The first subway systems work involved installing 17.4 kilometres of double track in the stations and tunnels. Four sections of special track work, including crossovers and a pocket track allowing trains to park off the main line underground, have been installed in the tunnels. This project milestone was completed in the spring of 2016.

Four massive ventilation fans are installed in each of the six new stations. Fan shown below is located at Downsview Park Station.

Photo of ventilation fans.

Special track work showing triple track structure and pocket track north of Finch Avenue West and under Keele Street.

Photo of special track work.

Power Systems and Substations

Installing power to the new extension is underway. Four power substations will provide electricity to the stations and tunnels for traction power (used to operate trains), lighting, ventilation, escalators, elevators, and fare equipment, among other station systems. Three of four substations are now powered-up at Downsview Park, Pioneer Village and Vaughan Metropolitan Centre (VMC) stations, providing permanent power supply to five of six stations. The fourth substation is under construction and is located on the second floor of the Finch West Station TTC Bus Terminal. Toronto Hydro (in Toronto) and Powerstream (in York Region) provide two redundant power supplies to each substation. The power is reduced to 600 VDC (volts direct current) to supply the power to the subway trains by way of the contact rail.

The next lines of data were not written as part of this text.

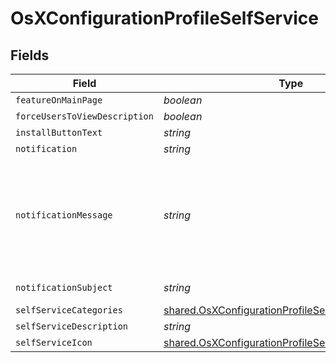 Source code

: # OsXConfigurationProfileSelfService


## Fields

| Field                                                                                                                             | Type                                                                                                                              | Required                                                                                                                          | Description                                                                                                                       | Example                                                                                                                           |
| --------------------------------------------------------------------------------------------------------------------------------- | --------------------------------------------------------------------------------------------------------------------------------- | --------------------------------------------------------------------------------------------------------------------------------- | --------------------------------------------------------------------------------------------------------------------------------- | --------------------------------------------------------------------------------------------------------------------------------- |
| `featureOnMainPage`                                                                                                               | *boolean*                                                                                                                         | :heavy_minus_sign:                                                                                                                | N/A                                                                                                                               |                                                                                                                                   |
| `forceUsersToViewDescription`                                                                                                     | *boolean*                                                                                                                         | :heavy_minus_sign:                                                                                                                | N/A                                                                                                                               |                                                                                                                                   |
| `installButtonText`                                                                                                               | *string*                                                                                                                          | :heavy_minus_sign:                                                                                                                | N/A                                                                                                                               | Install                                                                                                                           |
| `notification`                                                                                                                    | *string*                                                                                                                          | :heavy_minus_sign:                                                                                                                | N/A                                                                                                                               |                                                                                                                                   |
| `notificationMessage`                                                                                                             | *string*                                                                                                                          | :heavy_minus_sign:                                                                                                                | N/A                                                                                                                               | You need access to corporate resources. Install this profile to get the premium WiFis.                                            |
| `notificationSubject`                                                                                                             | *string*                                                                                                                          | :heavy_minus_sign:                                                                                                                | N/A                                                                                                                               | Install Me!!!                                                                                                                     |
| `selfServiceCategories`                                                                                                           | [shared.OsXConfigurationProfileSelfServiceCategories](../../../sdk/models/shared/osxconfigurationprofileselfservicecategories.md) | :heavy_minus_sign:                                                                                                                | N/A                                                                                                                               |                                                                                                                                   |
| `selfServiceDescription`                                                                                                          | *string*                                                                                                                          | :heavy_minus_sign:                                                                                                                | N/A                                                                                                                               |                                                                                                                                   |
| `selfServiceIcon`                                                                                                                 | [shared.OsXConfigurationProfileSelfServiceIcon](../../../sdk/models/shared/osxconfigurationprofileselfserviceicon.md)             | :heavy_minus_sign:                                                                                                                | N/A                                                                                                                               |                                                                                                                                   | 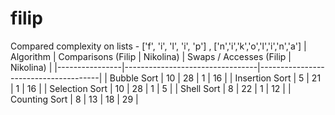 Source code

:# filip
Compared complexity on lists - ['f', 'i', 'l', 'i', 'p'] , ['n','i','k','o','l','i','n','a']
| Algorithm      | Comparisons (Filip \| Nikolina) | Swaps / Accesses (Filip \| Nikolina) |
|----------------|---------------------------------|--------------------------------------|
| Bubble Sort    | 10 \| 28                         |  1 \| 16                             |
| Insertion Sort | 5  \| 21                         |  1 \| 16                             |
| Selection Sort | 10 \| 28                         |  1 \| 5                              |
| Shell Sort     | 8  \| 22                         |  1 \| 12                             |
| Counting Sort  | 8  \| 13                         |  18 \| 29                            |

Power substation at Downsview Park Station.

Photo of Downsview Park Substation.

Power substation at Pioneer Village Station.

Photo of Pioneer Village Substation

Power substation at VMC Station.

Photo of VMC Substation.

Finch West Station TTC bus terminal. Power substation is located on the upper level, above the bus terminal.

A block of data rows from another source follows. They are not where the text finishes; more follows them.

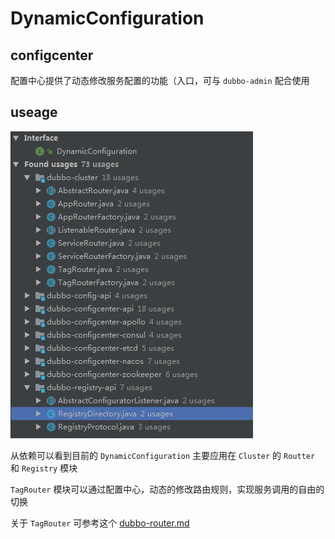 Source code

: # DynamicConfiguration

## configcenter

配置中心提供了动态修改服务配置的功能（入口，可与 `dubbo-admin` 配合使用

## useage

![dubbo-config-center](images/dubbo-config-center-useage.png)

从依赖可以看到目前的 `DynamicConfiguration` 主要应用在 `Cluster` 的 `Routter` 和 `Registry` 模块

`TagRouter` 模块可以通过配置中心，动态的修改路由规则，实现服务调用的自由的切换

关于 `TagRouter` 可参考这个 [dubbo-router.md](dubbo-router.md)
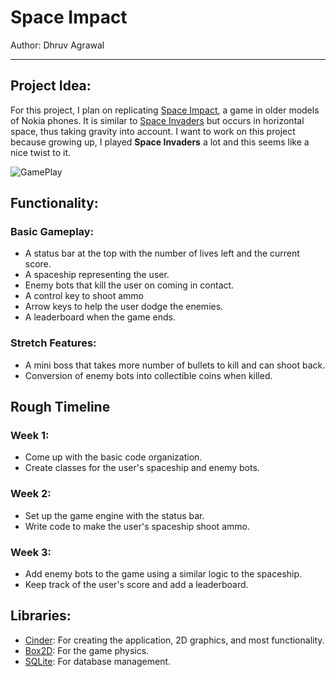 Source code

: # Space Impact

Author: Dhruv Agrawal

---

## Project Idea:

 For this project, I plan on replicating [Space Impact](https://www.youtube.com/watch?v=Oc5EoSdWZQo&feature=youtu.be),
 a game in older models of Nokia phones. It is similar to [Space Invaders](https://en.wikipedia.org/wiki/Space_Invaders)
 but occurs in horizontal space, thus taking gravity into account. I want to work on this project because growing up,
 I played **Space Invaders** a lot and this seems like a nice twist to it.
 
 ![GamePlay](https://cdn.toucharcade.com/wp-content/uploads/2013/04/mzl.ygudvigj.640x960-75-525x350.jpg)
 
 
## Functionality:
 
### Basic Gameplay:
 
 * A status bar at the top with the number of lives left and the current score.
 * A spaceship representing the user.
 * Enemy bots that kill the user on coming in contact.
 * A control key to shoot ammo
 * Arrow keys to help the user dodge the enemies.
 * A leaderboard when the game ends.
  
### Stretch Features:
 
 * A mini boss that takes more number of bullets to kill and can shoot back.
 * Conversion of enemy bots into collectible coins when killed.
  
 
## Rough Timeline

### Week 1:

 * Come up with the basic code organization.
 * Create classes for the user's spaceship and enemy bots.

### Week 2:
 
 * Set up the game engine with the status bar.
 * Write code to make the user's spaceship shoot ammo.
  
### Week 3:

 * Add enemy bots to the game using a similar logic to the spaceship.
 * Keep track of the user's score and add a leaderboard.


## Libraries:

 * [Cinder](https://libcinder.org): For creating the application, 2D graphics, and most functionality.
 * [Box2D](https://github.com/cinder/Cinder/tree/master/blocks/Box2D): For the game physics.
 * [SQLite](http://www.sqlite.org): For database management.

Photo of Finch West Station Bus Terminal.


Thousands of metres of fibre-optic cable are now installed in the tunnels and stations to provide the backbone for connecting with the TTC’s various subway communication systems. Connections for SCADA (Supervisory Control and Data Acquisition), fire, IT network, radio, public address systems, passenger assistance intercoms, and closed circuit television. Additional antennae and radiating cable are being installed for tunnel and station Wi-Fi so that future subway passengers will be able to use their mobile phones and the internet.

A two-way radio communication system is being installed between the stations and tunnels and TTC Transit Control to provide radio communications for running subway trains, as well as emergency radio services for police, fire and ambulance for both Toronto and York Region. Radio coverage is now operational from TTC Transit Control through the Downsview Station (to be renamed Sheppard West) to the new Downsview Park Station. Stations along the TYSSE will be connected progressively so that all stations to the end of the line at VMC Station will be connected to TTC Transit Control.

Installation of fibre-optic cable in the tunnels.

Photo of cable installation.

Traction power contact rail and negative return cable installation.

Photo of track and tunnel.

Automatic Train Control (ATC) Signal System

The ATC is a modern signalling system that uses Communication Based Train Control (CBTC) that allows for the exact position of the train to be known, which increases subway system capacity and passenger safety. About 60 per cent of the equipment required to run the signals in the tunnels and stations is already installed in the TYSSE tunnels.

Switchgear room.

Photo of switchgear room.

ATC signal installation.

Photo of signal installation.

Completed tunnel with communications and cabling installed.

Photo of tunnel.

Fire and Life Safety Systems

To protect customers, each station has an Uninterruptible Power Supply (UPS), which provides back-up power to ensure life safety and emergency systems are operational should there be a power disruption.

Another key component of the fire and life safety systems in the subway are fans and ventilation systems, which are installed in each station. These massive fans (see front page) pull air into or push air out of the tunnels and stations, should fire or smoke enter the subway system. The operation of the fans and vents will be controlled through TTC Transit Control, the nerve centre of all TTC operations. The fans connect to vent shafts, which in turn come up to the surface through vent structures or grates in sidewalks.

Vent shaft damper.

Photo of vent shaft.

Uninterrupted Power Supply (UPS).

Photo of power supply.

Vent grate support structure.

Photo of vent grate.

Radio Communications - August 2016: Successful test from Downsview Park to TTC Transit Control.
Fibre-Optic Connection - August 2016: Successful connection from Downsview Park to TTC Transit Control.
Traction Power On - April 2017: Will allow start of testing of trains in new tunnels and stations.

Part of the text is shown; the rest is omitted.